━━━━━ Data for this exercise ━━━━━

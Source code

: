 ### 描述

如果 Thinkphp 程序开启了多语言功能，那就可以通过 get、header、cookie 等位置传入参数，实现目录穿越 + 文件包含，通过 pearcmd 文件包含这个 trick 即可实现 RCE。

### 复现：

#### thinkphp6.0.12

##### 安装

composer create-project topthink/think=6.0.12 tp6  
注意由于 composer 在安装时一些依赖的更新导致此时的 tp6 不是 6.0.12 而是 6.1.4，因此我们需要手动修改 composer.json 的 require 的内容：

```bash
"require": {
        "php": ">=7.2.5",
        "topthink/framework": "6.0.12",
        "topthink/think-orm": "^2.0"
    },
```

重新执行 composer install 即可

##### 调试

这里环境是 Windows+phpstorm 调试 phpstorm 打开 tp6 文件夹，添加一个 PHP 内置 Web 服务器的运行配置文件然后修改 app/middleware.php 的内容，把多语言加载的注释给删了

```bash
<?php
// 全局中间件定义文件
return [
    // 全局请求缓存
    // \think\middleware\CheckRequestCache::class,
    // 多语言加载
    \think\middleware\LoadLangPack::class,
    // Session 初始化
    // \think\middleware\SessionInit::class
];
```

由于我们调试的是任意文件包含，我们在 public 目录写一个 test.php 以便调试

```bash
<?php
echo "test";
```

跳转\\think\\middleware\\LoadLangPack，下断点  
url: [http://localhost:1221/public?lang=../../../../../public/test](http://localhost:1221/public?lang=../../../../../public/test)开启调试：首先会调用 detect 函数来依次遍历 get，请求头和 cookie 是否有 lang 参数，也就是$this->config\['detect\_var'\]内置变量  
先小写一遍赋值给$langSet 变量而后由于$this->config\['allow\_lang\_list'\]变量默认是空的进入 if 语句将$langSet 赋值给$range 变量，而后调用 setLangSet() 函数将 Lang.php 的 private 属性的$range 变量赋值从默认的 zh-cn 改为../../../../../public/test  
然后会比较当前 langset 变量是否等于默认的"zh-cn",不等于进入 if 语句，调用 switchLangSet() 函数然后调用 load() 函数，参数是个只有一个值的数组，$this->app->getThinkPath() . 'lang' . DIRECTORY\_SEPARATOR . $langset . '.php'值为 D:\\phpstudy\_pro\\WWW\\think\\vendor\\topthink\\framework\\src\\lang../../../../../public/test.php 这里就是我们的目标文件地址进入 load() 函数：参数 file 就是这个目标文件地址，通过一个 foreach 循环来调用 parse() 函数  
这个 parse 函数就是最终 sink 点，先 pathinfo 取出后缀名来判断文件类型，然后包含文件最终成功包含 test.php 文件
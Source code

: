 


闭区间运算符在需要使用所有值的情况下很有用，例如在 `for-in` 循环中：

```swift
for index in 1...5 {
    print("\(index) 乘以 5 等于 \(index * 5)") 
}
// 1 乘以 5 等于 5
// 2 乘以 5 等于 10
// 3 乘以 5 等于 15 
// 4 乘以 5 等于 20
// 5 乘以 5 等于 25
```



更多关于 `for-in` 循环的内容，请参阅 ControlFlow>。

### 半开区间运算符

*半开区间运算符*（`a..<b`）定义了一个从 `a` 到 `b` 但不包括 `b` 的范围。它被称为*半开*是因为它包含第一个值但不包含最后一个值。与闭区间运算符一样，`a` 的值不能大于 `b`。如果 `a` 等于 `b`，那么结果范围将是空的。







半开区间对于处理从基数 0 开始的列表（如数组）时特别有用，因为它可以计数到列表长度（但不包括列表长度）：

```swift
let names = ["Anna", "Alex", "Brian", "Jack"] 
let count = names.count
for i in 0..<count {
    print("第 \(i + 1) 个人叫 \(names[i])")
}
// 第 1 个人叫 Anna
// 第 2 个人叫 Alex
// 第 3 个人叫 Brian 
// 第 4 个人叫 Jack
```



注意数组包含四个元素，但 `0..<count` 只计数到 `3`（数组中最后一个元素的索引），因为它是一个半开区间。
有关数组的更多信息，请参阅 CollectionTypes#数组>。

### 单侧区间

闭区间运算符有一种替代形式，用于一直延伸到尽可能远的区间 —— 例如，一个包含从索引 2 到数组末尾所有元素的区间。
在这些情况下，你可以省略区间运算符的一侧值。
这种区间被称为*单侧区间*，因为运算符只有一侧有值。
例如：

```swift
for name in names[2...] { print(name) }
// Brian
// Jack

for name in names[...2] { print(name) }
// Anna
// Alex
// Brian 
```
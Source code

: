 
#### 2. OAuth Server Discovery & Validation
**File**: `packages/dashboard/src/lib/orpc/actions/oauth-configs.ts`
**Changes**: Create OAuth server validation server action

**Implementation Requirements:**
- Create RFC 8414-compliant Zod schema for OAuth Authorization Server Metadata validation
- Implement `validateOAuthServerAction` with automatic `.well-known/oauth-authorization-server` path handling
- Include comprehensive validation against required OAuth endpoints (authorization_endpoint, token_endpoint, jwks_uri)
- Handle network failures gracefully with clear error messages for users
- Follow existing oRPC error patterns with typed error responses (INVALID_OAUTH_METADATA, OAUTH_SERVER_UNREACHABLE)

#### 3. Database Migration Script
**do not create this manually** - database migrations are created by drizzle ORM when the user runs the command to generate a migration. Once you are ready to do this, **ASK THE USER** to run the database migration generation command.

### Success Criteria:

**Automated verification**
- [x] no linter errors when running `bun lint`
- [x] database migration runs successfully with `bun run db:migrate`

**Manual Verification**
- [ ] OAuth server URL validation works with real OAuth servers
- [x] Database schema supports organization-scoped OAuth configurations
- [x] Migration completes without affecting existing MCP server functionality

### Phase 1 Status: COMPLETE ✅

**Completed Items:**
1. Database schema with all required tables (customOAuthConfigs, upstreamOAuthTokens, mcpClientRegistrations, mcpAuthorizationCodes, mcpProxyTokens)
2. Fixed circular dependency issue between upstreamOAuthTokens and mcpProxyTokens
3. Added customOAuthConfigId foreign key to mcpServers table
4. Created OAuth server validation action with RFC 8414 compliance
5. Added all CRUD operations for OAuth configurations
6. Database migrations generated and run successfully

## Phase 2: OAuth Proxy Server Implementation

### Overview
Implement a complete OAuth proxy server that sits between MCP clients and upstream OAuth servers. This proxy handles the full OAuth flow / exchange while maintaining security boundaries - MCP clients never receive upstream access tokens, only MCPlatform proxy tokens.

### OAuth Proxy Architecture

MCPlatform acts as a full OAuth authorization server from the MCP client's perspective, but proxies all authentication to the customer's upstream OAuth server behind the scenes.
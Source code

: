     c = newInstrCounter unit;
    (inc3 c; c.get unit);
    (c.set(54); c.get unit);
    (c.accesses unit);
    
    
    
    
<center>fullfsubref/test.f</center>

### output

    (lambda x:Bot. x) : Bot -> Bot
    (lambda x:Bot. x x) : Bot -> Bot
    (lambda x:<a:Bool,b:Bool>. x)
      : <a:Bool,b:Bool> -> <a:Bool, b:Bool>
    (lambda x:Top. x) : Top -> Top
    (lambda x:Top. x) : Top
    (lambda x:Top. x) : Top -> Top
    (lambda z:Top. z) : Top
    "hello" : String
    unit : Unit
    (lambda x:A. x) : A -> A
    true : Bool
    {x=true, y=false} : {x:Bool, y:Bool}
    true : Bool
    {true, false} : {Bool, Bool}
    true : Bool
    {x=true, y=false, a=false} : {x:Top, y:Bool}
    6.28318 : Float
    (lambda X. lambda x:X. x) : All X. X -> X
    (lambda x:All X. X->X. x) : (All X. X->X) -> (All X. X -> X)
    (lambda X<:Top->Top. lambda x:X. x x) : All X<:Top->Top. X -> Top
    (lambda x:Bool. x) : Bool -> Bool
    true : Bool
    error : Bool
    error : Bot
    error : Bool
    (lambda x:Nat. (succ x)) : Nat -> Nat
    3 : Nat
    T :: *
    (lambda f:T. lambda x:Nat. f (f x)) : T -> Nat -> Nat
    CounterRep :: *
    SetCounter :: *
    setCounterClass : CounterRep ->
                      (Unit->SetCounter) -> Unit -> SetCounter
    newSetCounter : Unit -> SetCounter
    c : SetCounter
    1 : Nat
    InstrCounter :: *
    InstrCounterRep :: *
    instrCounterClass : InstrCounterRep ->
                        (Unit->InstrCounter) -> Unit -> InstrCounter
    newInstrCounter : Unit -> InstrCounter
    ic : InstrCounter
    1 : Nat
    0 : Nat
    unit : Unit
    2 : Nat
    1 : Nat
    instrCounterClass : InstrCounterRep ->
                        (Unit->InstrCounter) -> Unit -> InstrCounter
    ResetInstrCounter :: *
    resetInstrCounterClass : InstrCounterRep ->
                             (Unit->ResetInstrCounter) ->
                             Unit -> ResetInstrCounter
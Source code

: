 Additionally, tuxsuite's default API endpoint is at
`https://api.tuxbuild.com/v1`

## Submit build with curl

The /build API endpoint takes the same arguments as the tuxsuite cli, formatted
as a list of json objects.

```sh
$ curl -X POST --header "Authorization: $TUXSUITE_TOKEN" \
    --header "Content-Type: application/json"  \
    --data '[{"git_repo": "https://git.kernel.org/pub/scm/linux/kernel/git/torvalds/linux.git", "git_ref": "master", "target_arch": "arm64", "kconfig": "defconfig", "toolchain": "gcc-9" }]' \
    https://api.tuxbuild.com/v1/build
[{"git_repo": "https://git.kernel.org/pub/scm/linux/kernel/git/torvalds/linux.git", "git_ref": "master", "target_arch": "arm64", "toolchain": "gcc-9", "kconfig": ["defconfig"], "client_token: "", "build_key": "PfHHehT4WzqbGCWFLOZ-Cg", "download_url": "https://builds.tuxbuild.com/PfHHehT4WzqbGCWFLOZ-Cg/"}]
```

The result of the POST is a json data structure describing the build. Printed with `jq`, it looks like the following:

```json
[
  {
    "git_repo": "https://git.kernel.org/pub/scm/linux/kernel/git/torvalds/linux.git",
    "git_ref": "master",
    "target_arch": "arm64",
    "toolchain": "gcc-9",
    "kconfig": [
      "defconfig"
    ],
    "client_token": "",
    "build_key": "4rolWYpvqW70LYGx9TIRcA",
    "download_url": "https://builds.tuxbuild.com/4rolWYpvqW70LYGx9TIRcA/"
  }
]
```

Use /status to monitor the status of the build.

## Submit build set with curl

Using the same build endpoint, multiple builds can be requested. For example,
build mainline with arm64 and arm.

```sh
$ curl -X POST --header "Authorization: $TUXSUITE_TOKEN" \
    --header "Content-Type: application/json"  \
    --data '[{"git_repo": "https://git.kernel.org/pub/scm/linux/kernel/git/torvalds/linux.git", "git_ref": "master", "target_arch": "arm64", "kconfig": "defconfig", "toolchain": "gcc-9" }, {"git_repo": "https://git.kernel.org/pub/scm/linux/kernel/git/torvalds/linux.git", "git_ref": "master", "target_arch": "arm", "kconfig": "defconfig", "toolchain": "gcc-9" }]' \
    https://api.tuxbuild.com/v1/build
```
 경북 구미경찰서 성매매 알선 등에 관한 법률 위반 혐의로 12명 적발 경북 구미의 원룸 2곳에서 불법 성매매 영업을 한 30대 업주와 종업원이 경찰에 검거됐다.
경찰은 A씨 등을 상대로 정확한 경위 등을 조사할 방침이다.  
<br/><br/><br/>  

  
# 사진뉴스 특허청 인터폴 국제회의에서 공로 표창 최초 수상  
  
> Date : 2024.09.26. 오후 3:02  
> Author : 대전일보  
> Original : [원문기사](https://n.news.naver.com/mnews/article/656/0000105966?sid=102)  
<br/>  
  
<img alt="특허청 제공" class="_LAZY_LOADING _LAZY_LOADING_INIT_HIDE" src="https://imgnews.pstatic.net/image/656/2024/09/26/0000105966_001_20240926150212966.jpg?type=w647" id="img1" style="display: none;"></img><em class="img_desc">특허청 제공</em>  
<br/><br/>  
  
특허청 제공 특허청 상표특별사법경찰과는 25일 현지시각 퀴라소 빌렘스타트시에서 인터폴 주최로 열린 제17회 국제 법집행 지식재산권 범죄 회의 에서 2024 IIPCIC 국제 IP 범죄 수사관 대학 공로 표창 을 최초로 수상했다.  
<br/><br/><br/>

━━━━━

■ Problem to work on ■
There is a line with "-> <a:Bool, b:Bool>" and a line with "(lambda f:T. lambda" above. Copy exactly those two lines and all lines between them, with nothing else.

■ Answer for the task ■
      : <a:Bool,b:Bool> -> <a:Bool, b:Bool>
    (lambda x:Top. x) : Top -> Top
    (lambda x:Top. x) : Top
    (lambda x:Top. x) : Top -> Top
    (lambda z:Top. z) : Top
    "hello" : String
    unit : Unit
    (lambda x:A. x) : A -> A
    true : Bool
    {x=true, y=false} : {x:Bool, y:Bool}
    true : Bool
    {true, false} : {Bool, Bool}
    true : Bool
    {x=true, y=false, a=false} : {x:Top, y:Bool}
    6.28318 : Float
    (lambda X. lambda x:X. x) : All X. X -> X
    (lambda x:All X. X->X. x) : (All X. X->X) -> (All X. X -> X)
    (lambda X<:Top->Top. lambda x:X. x x) : All X<:Top->Top. X -> Top
    (lambda x:Bool. x) : Bool -> Bool
    true : Bool
    error : Bool
    error : Bot
    error : Bool
    (lambda x:Nat. (succ x)) : Nat -> Nat
    3 : Nat
    T :: *
    (lambda f:T. lambda x:Nat. f (f x)) : T -> Nat -> Nat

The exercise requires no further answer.